In the records below, find the line with "1. Document Analysis" and the line with "- Professional formatting"; return exactly those lines and every line between them.

[[ Dataset content open ]]

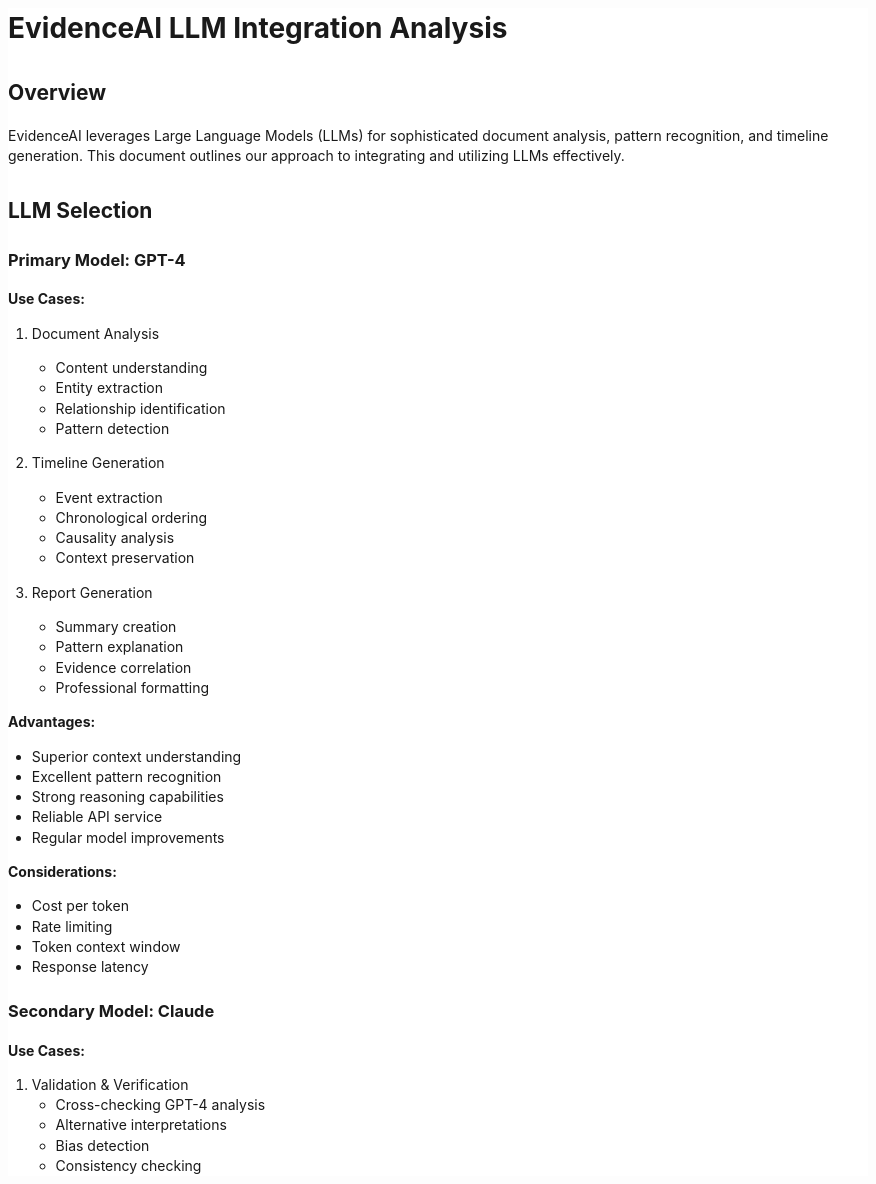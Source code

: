 # EvidenceAI LLM Integration Analysis

## Overview

EvidenceAI leverages Large Language Models (LLMs) for sophisticated document analysis, pattern recognition, and timeline generation. This document outlines our approach to integrating and utilizing LLMs effectively.

## LLM Selection

### Primary Model: GPT-4

**Use Cases:**
1. Document Analysis
   - Content understanding
   - Entity extraction
   - Relationship identification
   - Pattern detection

2. Timeline Generation
   - Event extraction
   - Chronological ordering
   - Causality analysis
   - Context preservation

3. Report Generation
   - Summary creation
   - Pattern explanation
   - Evidence correlation
   - Professional formatting

**Advantages:**
- Superior context understanding
- Excellent pattern recognition
- Strong reasoning capabilities
- Reliable API service
- Regular model improvements

**Considerations:**
- Cost per token
- Rate limiting
- Token context window
- Response latency

### Secondary Model: Claude

**Use Cases:**
1. Validation & Verification
   - Cross-checking GPT-4 analysis
   - Alternative interpretations
   - Bias detection
   - Consistency checking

[[ Dataset content closed ]]

# [Exercise answer]
1. Document Analysis
   - Content understanding
   - Entity extraction
   - Relationship identification
   - Pattern detection

2. Timeline Generation
   - Event extraction
   - Chronological ordering
   - Causality analysis
   - Context preservation

3. Report Generation
   - Summary creation
   - Pattern explanation
   - Evidence correlation
   - Professional formatting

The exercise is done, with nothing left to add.